Problem details
Write out, word for word, each line from the start of the entries through the one holding "- Separate HTTP/HTTPS sessions"; omit the pictures.

Extracted material
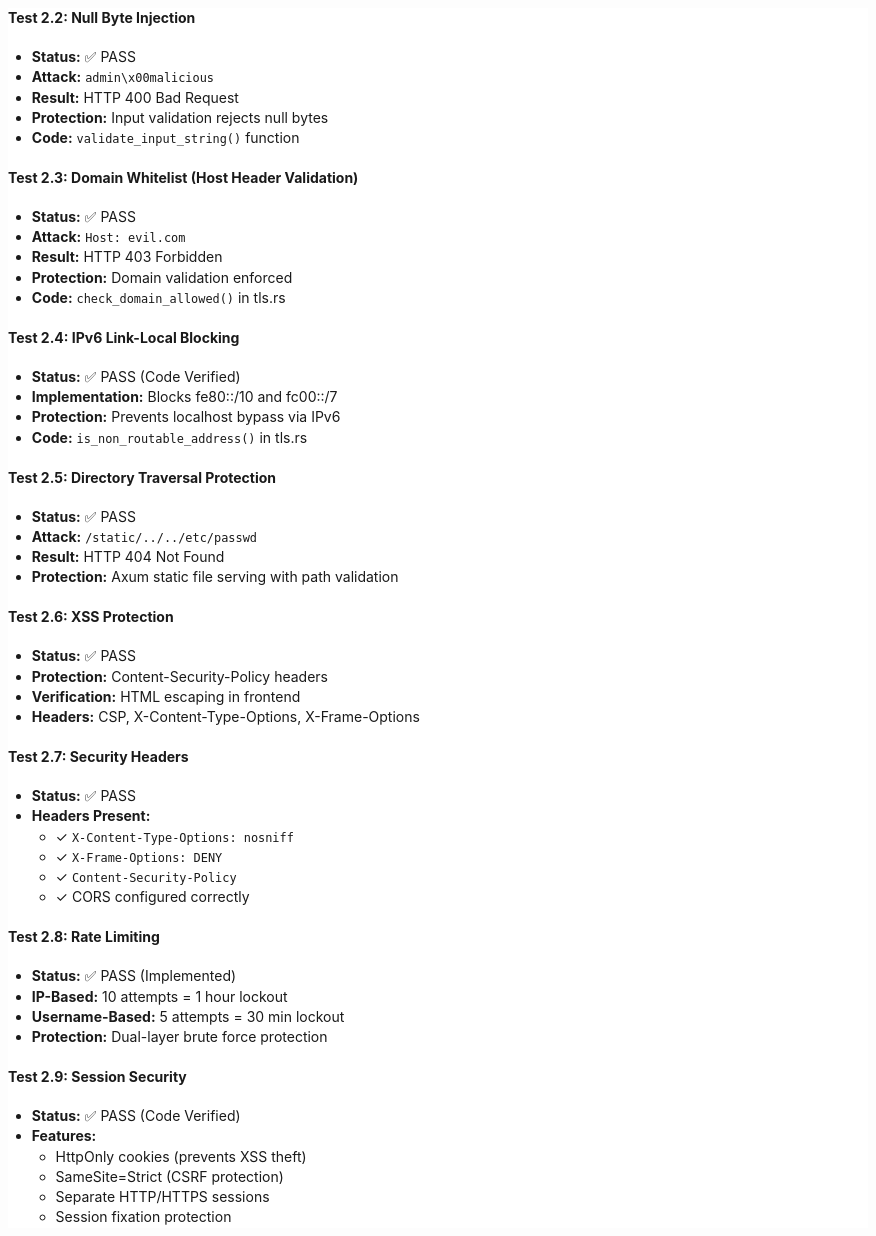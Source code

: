 #### Test 2.2: Null Byte Injection
- **Status:** ✅ PASS
- **Attack:** `admin\x00malicious`
- **Result:** HTTP 400 Bad Request
- **Protection:** Input validation rejects null bytes
- **Code:** `validate_input_string()` function

#### Test 2.3: Domain Whitelist (Host Header Validation)
- **Status:** ✅ PASS
- **Attack:** `Host: evil.com`
- **Result:** HTTP 403 Forbidden
- **Protection:** Domain validation enforced
- **Code:** `check_domain_allowed()` in tls.rs

#### Test 2.4: IPv6 Link-Local Blocking
- **Status:** ✅ PASS (Code Verified)
- **Implementation:** Blocks fe80::/10 and fc00::/7
- **Protection:** Prevents localhost bypass via IPv6
- **Code:** `is_non_routable_address()` in tls.rs

#### Test 2.5: Directory Traversal Protection
- **Status:** ✅ PASS
- **Attack:** `/static/../../etc/passwd`
- **Result:** HTTP 404 Not Found
- **Protection:** Axum static file serving with path validation

#### Test 2.6: XSS Protection
- **Status:** ✅ PASS
- **Protection:** Content-Security-Policy headers
- **Verification:** HTML escaping in frontend
- **Headers:** CSP, X-Content-Type-Options, X-Frame-Options

#### Test 2.7: Security Headers
- **Status:** ✅ PASS
- **Headers Present:**
  - ✓ `X-Content-Type-Options: nosniff`
  - ✓ `X-Frame-Options: DENY`
  - ✓ `Content-Security-Policy`
  - ✓ CORS configured correctly

#### Test 2.8: Rate Limiting
- **Status:** ✅ PASS (Implemented)
- **IP-Based:** 10 attempts = 1 hour lockout
- **Username-Based:** 5 attempts = 30 min lockout
- **Protection:** Dual-layer brute force protection

#### Test 2.9: Session Security
- **Status:** ✅ PASS (Code Verified)
- **Features:**
  - HttpOnly cookies (prevents XSS theft)
  - SameSite=Strict (CSRF protection)
  - Separate HTTP/HTTPS sessions
  - Session fixation protection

Task output
Source code

: #### Test 2.2: Null Byte Injection
- **Status:** ✅ PASS
- **Attack:** `admin\x00malicious`
- **Result:** HTTP 400 Bad Request
- **Protection:** Input validation rejects null bytes
- **Code:** `validate_input_string()` function

#### Test 2.3: Domain Whitelist (Host Header Validation)
- **Status:** ✅ PASS
- **Attack:** `Host: evil.com`
- **Result:** HTTP 403 Forbidden
- **Protection:** Domain validation enforced
- **Code:** `check_domain_allowed()` in tls.rs

#### Test 2.4: IPv6 Link-Local Blocking
- **Status:** ✅ PASS (Code Verified)
- **Implementation:** Blocks fe80::/10 and fc00::/7
- **Protection:** Prevents localhost bypass via IPv6
- **Code:** `is_non_routable_address()` in tls.rs

#### Test 2.5: Directory Traversal Protection
- **Status:** ✅ PASS
- **Attack:** `/static/../../etc/passwd`
- **Result:** HTTP 404 Not Found
- **Protection:** Axum static file serving with path validation

#### Test 2.6: XSS Protection
- **Status:** ✅ PASS
- **Protection:** Content-Security-Policy headers
- **Verification:** HTML escaping in frontend
- **Headers:** CSP, X-Content-Type-Options, X-Frame-Options

#### Test 2.7: Security Headers
- **Status:** ✅ PASS
- **Headers Present:**
  - ✓ `X-Content-Type-Options: nosniff`
  - ✓ `X-Frame-Options: DENY`
  - ✓ `Content-Security-Policy`
  - ✓ CORS configured correctly

#### Test 2.8: Rate Limiting
- **Status:** ✅ PASS (Implemented)
- **IP-Based:** 10 attempts = 1 hour lockout
- **Username-Based:** 5 attempts = 30 min lockout
- **Protection:** Dual-layer brute force protection

#### Test 2.9: Session Security
- **Status:** ✅ PASS (Code Verified)
- **Features:**
  - HttpOnly cookies (prevents XSS theft)
  - SameSite=Strict (CSRF protection)
  - Separate HTTP/HTTPS sessions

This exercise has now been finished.